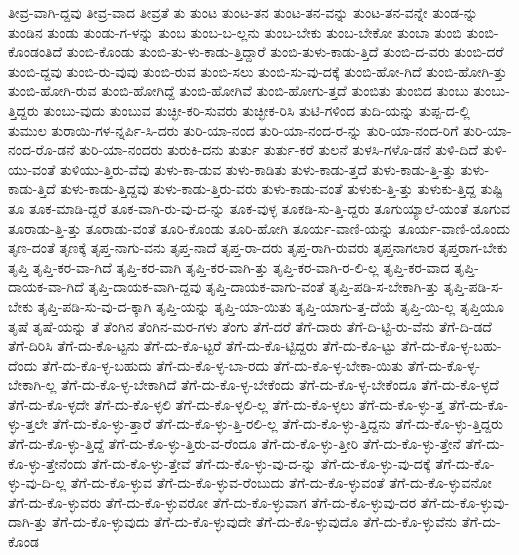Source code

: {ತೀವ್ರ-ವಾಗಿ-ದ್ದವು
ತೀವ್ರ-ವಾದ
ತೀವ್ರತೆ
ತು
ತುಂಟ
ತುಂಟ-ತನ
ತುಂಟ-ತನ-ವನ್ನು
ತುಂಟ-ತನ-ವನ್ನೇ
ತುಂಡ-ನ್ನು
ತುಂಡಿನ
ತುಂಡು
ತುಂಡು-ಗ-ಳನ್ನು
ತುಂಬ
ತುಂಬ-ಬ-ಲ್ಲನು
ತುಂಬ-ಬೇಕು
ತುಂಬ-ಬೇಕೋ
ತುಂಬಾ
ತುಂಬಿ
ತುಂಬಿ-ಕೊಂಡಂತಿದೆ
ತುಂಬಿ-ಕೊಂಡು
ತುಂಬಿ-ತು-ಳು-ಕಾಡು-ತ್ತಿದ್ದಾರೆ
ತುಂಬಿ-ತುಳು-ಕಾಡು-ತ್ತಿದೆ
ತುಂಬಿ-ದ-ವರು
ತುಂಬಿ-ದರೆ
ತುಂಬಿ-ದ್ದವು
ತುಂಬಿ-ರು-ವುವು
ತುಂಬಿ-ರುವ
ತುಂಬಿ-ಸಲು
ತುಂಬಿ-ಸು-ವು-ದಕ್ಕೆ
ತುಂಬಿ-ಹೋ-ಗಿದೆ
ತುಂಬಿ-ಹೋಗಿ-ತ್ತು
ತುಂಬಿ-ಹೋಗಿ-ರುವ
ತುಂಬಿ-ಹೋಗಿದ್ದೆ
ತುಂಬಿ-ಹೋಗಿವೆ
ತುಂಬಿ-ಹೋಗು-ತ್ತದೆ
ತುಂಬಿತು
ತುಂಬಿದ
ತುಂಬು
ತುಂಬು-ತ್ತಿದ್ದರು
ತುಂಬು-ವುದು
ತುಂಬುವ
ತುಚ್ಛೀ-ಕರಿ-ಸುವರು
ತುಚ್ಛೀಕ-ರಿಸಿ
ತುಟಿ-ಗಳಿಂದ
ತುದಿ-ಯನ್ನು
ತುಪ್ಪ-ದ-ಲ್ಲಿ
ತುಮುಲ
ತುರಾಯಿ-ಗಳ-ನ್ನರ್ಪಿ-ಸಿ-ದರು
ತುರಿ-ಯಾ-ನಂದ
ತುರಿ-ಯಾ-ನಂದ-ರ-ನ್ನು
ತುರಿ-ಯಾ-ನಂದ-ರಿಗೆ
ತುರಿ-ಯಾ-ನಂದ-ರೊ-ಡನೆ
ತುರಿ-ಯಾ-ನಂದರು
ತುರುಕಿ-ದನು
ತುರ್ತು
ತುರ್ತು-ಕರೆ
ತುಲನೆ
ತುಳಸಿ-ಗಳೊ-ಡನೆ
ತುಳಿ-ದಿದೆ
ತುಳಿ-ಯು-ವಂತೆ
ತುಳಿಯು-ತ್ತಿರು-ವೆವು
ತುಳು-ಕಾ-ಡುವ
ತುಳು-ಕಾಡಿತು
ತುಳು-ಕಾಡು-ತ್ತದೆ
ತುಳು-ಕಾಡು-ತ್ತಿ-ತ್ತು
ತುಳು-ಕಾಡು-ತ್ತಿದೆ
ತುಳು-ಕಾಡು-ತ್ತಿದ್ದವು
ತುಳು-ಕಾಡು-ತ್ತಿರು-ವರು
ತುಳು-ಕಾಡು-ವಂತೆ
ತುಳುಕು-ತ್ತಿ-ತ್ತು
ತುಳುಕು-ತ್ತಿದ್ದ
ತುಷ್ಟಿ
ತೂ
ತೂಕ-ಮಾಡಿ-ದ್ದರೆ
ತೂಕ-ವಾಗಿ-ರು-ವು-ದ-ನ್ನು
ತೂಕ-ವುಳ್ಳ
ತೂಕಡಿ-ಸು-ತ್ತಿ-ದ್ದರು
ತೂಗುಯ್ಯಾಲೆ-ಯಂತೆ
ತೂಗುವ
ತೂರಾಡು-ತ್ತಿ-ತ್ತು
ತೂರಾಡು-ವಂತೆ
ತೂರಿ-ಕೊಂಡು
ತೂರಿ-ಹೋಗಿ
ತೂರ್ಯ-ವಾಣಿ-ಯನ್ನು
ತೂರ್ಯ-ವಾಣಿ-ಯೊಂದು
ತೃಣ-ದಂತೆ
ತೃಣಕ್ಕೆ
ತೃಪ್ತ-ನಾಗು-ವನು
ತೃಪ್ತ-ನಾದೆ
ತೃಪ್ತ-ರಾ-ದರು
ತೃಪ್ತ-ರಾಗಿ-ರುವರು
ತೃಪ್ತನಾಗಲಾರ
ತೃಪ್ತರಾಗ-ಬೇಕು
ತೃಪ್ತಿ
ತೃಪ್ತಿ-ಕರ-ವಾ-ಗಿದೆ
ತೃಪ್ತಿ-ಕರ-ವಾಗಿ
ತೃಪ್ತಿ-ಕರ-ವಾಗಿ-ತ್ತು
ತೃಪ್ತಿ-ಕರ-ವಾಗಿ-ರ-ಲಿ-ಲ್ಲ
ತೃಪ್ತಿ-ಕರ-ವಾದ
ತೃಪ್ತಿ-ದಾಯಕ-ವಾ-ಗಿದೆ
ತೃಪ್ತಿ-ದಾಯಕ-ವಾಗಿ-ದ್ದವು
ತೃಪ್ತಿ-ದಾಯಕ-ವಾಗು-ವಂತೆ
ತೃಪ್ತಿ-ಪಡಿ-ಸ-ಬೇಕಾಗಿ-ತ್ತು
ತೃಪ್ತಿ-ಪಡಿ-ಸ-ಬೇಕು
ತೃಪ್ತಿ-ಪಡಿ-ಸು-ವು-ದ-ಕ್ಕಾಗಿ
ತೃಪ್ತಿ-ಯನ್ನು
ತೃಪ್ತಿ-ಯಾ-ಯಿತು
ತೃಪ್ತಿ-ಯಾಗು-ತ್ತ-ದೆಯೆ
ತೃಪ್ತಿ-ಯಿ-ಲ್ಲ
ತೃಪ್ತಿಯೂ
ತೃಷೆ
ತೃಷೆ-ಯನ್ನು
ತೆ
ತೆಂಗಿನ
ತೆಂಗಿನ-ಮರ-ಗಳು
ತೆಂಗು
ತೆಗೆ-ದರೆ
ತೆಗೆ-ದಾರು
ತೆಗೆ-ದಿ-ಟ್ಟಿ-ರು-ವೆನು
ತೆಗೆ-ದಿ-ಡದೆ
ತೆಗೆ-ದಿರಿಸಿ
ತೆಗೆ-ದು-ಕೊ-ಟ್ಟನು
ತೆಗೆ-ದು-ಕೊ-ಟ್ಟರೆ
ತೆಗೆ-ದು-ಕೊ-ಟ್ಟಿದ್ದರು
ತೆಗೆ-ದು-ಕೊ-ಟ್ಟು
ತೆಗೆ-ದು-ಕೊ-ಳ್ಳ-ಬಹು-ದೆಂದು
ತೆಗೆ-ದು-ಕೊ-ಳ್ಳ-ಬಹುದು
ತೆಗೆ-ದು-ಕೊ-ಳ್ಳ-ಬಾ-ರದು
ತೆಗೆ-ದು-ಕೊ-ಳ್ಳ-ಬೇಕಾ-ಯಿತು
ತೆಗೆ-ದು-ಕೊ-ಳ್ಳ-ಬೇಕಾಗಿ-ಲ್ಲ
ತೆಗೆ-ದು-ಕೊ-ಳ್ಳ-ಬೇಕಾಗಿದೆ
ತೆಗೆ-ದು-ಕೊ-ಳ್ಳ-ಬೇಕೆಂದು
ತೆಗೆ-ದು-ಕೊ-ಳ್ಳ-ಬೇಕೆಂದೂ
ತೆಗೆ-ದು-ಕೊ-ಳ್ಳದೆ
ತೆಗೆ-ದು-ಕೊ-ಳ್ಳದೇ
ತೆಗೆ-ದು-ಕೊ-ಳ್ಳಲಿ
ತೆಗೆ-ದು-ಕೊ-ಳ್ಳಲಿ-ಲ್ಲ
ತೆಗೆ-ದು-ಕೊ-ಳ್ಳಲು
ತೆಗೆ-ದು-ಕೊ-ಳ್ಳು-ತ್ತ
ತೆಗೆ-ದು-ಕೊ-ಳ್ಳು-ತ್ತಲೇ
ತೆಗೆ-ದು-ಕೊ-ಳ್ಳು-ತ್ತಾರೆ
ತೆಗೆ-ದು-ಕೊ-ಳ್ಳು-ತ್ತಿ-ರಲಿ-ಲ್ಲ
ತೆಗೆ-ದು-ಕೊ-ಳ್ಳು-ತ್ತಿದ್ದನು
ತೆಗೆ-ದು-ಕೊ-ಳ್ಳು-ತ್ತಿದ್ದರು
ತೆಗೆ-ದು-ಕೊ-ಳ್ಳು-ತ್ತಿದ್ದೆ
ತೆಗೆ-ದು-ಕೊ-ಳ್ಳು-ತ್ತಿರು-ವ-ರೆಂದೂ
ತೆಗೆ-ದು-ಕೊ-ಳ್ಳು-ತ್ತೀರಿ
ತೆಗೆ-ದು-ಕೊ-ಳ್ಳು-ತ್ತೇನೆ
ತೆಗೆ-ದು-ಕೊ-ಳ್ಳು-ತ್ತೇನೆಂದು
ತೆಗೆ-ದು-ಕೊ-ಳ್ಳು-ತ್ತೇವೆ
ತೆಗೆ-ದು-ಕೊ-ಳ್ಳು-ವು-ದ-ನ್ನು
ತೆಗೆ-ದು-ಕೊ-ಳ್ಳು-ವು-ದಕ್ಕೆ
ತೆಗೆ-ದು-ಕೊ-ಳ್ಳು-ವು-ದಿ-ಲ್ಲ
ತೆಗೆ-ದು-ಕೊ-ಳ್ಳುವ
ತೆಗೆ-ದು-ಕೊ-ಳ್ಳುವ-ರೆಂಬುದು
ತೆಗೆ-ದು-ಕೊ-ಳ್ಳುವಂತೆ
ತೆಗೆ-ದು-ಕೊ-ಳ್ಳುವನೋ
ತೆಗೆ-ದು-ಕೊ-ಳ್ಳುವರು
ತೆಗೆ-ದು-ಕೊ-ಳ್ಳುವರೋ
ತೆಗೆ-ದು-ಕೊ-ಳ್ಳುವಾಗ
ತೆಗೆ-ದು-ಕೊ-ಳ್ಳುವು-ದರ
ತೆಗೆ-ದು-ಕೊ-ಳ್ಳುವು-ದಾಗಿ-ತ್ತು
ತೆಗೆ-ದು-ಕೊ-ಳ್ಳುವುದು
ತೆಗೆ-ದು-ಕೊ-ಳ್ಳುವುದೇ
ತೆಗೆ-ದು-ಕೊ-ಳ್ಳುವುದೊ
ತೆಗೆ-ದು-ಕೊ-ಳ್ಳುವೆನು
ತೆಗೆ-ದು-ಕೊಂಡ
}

--

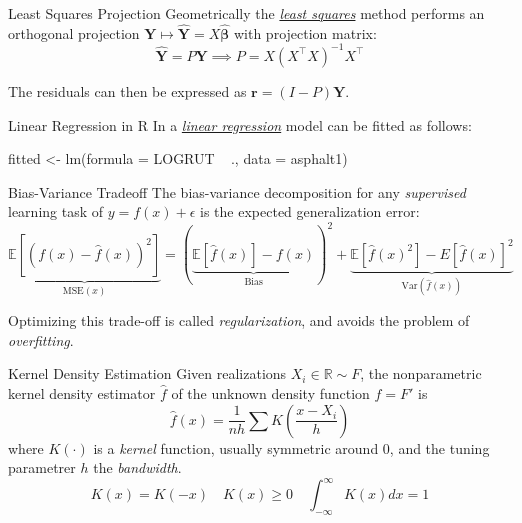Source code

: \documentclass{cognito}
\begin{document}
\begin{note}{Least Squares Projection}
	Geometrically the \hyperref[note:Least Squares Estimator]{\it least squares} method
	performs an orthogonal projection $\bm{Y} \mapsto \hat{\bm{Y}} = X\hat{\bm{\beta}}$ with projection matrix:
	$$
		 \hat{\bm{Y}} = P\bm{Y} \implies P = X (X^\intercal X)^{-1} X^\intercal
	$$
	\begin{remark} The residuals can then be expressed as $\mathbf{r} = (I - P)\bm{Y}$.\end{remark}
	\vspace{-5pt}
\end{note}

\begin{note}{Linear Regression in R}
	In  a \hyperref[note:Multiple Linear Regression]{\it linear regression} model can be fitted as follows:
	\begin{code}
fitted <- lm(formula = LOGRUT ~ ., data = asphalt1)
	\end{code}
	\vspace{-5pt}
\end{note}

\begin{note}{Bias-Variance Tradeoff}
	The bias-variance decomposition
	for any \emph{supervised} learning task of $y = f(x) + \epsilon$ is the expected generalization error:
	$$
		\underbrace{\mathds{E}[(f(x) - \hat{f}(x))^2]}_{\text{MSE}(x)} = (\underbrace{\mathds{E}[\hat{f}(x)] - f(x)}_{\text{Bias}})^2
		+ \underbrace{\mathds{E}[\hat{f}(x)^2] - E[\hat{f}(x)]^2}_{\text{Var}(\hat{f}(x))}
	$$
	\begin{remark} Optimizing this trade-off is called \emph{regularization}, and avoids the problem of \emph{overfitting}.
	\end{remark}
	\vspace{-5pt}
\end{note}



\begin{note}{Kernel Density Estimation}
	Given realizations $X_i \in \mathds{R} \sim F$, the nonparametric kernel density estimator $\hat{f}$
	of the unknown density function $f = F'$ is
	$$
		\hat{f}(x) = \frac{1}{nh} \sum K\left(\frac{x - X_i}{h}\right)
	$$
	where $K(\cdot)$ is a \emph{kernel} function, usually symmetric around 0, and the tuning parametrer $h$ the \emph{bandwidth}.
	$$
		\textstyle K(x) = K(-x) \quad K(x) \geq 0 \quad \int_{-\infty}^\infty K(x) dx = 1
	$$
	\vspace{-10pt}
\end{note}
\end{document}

**TRY IT:**
In the listing above, locate the line containing "ತೆಗೆ-ದು-ಕೊ-ಳ್ಳು-ತ್ತಲೇ" and the line containing "ತೆಗೆ-ದು-ಕೊ-ಳ್ಳುವು-ದಾಗಿ-ತ್ತು". Transcribe those two lines and everything between them, exactly as written.

**EXERCISE OUTPUT:**
ತೆಗೆ-ದು-ಕೊ-ಳ್ಳು-ತ್ತಲೇ
ತೆಗೆ-ದು-ಕೊ-ಳ್ಳು-ತ್ತಾರೆ
ತೆಗೆ-ದು-ಕೊ-ಳ್ಳು-ತ್ತಿ-ರಲಿ-ಲ್ಲ
ತೆಗೆ-ದು-ಕೊ-ಳ್ಳು-ತ್ತಿದ್ದನು
ತೆಗೆ-ದು-ಕೊ-ಳ್ಳು-ತ್ತಿದ್ದರು
ತೆಗೆ-ದು-ಕೊ-ಳ್ಳು-ತ್ತಿದ್ದೆ
ತೆಗೆ-ದು-ಕೊ-ಳ್ಳು-ತ್ತಿರು-ವ-ರೆಂದೂ
ತೆಗೆ-ದು-ಕೊ-ಳ್ಳು-ತ್ತೀರಿ
ತೆಗೆ-ದು-ಕೊ-ಳ್ಳು-ತ್ತೇನೆ
ತೆಗೆ-ದು-ಕೊ-ಳ್ಳು-ತ್ತೇನೆಂದು
ತೆಗೆ-ದು-ಕೊ-ಳ್ಳು-ತ್ತೇವೆ
ತೆಗೆ-ದು-ಕೊ-ಳ್ಳು-ವು-ದ-ನ್ನು
ತೆಗೆ-ದು-ಕೊ-ಳ್ಳು-ವು-ದಕ್ಕೆ
ತೆಗೆ-ದು-ಕೊ-ಳ್ಳು-ವು-ದಿ-ಲ್ಲ
ತೆಗೆ-ದು-ಕೊ-ಳ್ಳುವ
ತೆಗೆ-ದು-ಕೊ-ಳ್ಳುವ-ರೆಂಬುದು
ತೆಗೆ-ದು-ಕೊ-ಳ್ಳುವಂತೆ
ತೆಗೆ-ದು-ಕೊ-ಳ್ಳುವನೋ
ತೆಗೆ-ದು-ಕೊ-ಳ್ಳುವರು
ತೆಗೆ-ದು-ಕೊ-ಳ್ಳುವರೋ
ತೆಗೆ-ದು-ಕೊ-ಳ್ಳುವಾಗ
ತೆಗೆ-ದು-ಕೊ-ಳ್ಳುವು-ದರ
ತೆಗೆ-ದು-ಕೊ-ಳ್ಳುವು-ದಾಗಿ-ತ್ತು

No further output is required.